■ **RECORDS SUPPLIED**
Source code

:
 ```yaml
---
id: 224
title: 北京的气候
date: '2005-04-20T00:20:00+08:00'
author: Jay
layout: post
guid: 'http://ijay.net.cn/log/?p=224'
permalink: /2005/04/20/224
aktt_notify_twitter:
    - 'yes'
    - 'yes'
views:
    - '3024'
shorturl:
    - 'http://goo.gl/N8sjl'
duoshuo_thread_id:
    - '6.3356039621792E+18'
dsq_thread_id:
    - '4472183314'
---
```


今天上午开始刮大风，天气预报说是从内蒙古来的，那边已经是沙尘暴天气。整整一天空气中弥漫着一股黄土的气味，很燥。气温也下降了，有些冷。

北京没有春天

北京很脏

■ **TASK DESCRIPTION**
Each record is to be given again in full, exactly as it reads.

■ **WRITTEN RESPONSE**
Source code

:
 ```yaml
---
id: 224
title: 北京的气候
date: '2005-04-20T00:20:00+08:00'
author: Jay
layout: post
guid: 'http://ijay.net.cn/log/?p=224'
permalink: /2005/04/20/224
aktt_notify_twitter:
    - 'yes'
    - 'yes'
views:
    - '3024'
shorturl:
    - 'http://goo.gl/N8sjl'
duoshuo_thread_id:
    - '6.3356039621792E+18'
dsq_thread_id:
    - '4472183314'
---
```


今天上午开始刮大风，天气预报说是从内蒙古来的，那边已经是沙尘暴天气。整整一天空气中弥漫着一股黄土的气味，很燥。气温也下降了，有些冷。

北京没有春天

北京很脏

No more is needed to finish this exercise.